Last Updated: 12 November 2008

Closing the Privacy-Free Zones: An Analysis of ALRC Proposals Concerning Privacy Act Exemptions
Nigel Waters, Graham Greenleaf and Lee Bygrave


This paper will shortly be available for download.


Citation


This paper is the fourth of six submissions that will appear in the UNSW Law Research Series as part of a series made to the Australian Law Reform Commission on the Review of Australian Privacy Law Discussion Paper 72 by researchers on the ‘Interpreting Privacy Principles’ project based at the Cyberspace Law and Policy Centre, University of New South Wales.


Abstract

This submission responds to Part E of the Australian Law Reform Commission’s Discussion Paper 72 Review of Australian Privacy Law, September 2007, which deals with exemptions from the Privacy Act 1988 (Cth). The ALRC has proposed a separate part in the Act which would contain all the separate exemptions from the law.

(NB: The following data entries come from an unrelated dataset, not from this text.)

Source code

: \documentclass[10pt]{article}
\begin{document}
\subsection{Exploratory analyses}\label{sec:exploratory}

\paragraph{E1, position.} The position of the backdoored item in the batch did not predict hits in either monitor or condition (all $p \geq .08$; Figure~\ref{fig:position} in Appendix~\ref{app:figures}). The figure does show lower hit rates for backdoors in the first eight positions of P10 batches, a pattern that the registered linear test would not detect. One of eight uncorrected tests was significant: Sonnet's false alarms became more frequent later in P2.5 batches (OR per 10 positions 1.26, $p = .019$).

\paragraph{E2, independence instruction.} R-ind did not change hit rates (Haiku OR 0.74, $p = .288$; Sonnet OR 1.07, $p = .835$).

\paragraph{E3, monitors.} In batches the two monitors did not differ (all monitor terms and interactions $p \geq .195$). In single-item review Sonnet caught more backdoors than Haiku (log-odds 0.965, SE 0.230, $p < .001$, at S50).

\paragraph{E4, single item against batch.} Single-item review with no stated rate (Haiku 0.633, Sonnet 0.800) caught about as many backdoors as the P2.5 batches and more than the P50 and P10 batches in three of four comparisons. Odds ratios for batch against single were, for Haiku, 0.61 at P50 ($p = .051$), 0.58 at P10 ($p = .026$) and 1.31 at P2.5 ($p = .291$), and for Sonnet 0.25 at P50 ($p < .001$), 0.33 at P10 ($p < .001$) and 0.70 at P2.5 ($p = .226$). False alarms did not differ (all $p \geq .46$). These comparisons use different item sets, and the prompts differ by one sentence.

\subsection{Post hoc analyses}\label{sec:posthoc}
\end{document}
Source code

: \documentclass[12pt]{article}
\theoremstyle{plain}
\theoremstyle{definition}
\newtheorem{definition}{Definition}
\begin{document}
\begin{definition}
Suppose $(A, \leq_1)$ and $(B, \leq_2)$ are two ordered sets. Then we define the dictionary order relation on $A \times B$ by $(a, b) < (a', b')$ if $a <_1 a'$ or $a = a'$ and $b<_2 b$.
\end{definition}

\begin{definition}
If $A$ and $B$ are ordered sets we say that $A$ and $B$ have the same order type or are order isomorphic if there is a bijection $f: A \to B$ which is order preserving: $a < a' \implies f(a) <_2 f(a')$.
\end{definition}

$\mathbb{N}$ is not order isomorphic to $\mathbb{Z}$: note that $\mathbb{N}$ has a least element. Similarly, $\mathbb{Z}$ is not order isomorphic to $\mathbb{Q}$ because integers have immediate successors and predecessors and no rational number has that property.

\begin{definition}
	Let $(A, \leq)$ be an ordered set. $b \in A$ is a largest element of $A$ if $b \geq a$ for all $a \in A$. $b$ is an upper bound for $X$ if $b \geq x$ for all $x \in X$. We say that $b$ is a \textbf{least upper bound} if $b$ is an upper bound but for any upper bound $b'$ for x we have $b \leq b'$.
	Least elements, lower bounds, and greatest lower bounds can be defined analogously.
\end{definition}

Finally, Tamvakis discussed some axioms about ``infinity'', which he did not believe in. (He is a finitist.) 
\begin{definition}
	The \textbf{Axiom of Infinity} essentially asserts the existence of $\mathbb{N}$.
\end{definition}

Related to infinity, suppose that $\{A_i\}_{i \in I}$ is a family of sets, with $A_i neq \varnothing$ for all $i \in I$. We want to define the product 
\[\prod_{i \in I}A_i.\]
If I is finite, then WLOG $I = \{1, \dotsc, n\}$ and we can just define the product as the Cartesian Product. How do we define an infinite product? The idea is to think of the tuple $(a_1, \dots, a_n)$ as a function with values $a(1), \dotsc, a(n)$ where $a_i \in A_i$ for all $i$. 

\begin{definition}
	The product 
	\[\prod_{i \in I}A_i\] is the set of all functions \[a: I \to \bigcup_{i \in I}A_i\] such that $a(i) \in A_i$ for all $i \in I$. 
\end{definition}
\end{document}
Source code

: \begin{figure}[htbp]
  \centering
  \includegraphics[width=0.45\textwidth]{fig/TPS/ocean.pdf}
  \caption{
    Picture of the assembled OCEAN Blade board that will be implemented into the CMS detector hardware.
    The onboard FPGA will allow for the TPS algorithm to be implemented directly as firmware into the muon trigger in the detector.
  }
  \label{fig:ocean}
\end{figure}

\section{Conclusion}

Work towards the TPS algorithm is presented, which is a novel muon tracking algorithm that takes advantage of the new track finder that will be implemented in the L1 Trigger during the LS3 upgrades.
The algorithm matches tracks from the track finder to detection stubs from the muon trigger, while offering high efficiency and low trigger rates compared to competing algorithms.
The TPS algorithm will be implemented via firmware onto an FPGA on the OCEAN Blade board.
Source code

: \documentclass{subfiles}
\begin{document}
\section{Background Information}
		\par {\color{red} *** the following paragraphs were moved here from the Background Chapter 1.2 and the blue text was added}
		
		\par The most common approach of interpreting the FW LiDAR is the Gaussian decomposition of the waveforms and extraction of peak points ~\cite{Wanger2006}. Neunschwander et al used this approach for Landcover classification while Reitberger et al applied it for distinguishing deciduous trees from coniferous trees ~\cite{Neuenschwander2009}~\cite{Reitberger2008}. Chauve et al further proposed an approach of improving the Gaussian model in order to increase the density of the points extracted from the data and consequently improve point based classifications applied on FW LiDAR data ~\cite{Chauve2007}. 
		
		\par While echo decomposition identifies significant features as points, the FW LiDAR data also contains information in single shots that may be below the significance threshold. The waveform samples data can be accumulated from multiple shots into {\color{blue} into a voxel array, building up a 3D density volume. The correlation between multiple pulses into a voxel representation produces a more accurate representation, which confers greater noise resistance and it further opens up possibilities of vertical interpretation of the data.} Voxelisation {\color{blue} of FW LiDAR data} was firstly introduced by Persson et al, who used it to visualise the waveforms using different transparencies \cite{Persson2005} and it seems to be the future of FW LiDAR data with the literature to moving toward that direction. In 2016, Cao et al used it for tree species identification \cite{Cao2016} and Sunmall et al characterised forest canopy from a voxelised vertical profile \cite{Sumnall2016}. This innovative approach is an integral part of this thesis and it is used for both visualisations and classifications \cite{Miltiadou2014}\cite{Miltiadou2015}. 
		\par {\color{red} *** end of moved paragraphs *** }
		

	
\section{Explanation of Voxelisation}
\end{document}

The submission restates the view that many of the current exemptions from the Privacy Act unnecessarily create ‘privacy-free zones’ where an organisation, or a class of organisations, are given a complete exemption from all Information Privacy Principles and National Privacy Principles, when all that is justifiable is an exemption from, or more likely a modification of, some IPPs/NPPs. The submission welcomes the ALRC’s comprehensive review of the justification, or lack of justification, for all the current exemptions. The submission supports the proposed removal of the small business, employee records and political exemptions. The intended tightening up of the media exemption is also welcomed, although the means by which this is proposed are questioned.. The proposals for application of the Act to more government agencies, and for a requirement for privacy guidelines for those agencies which need to remain exempt, are also supported, with suggestions for additional refinements.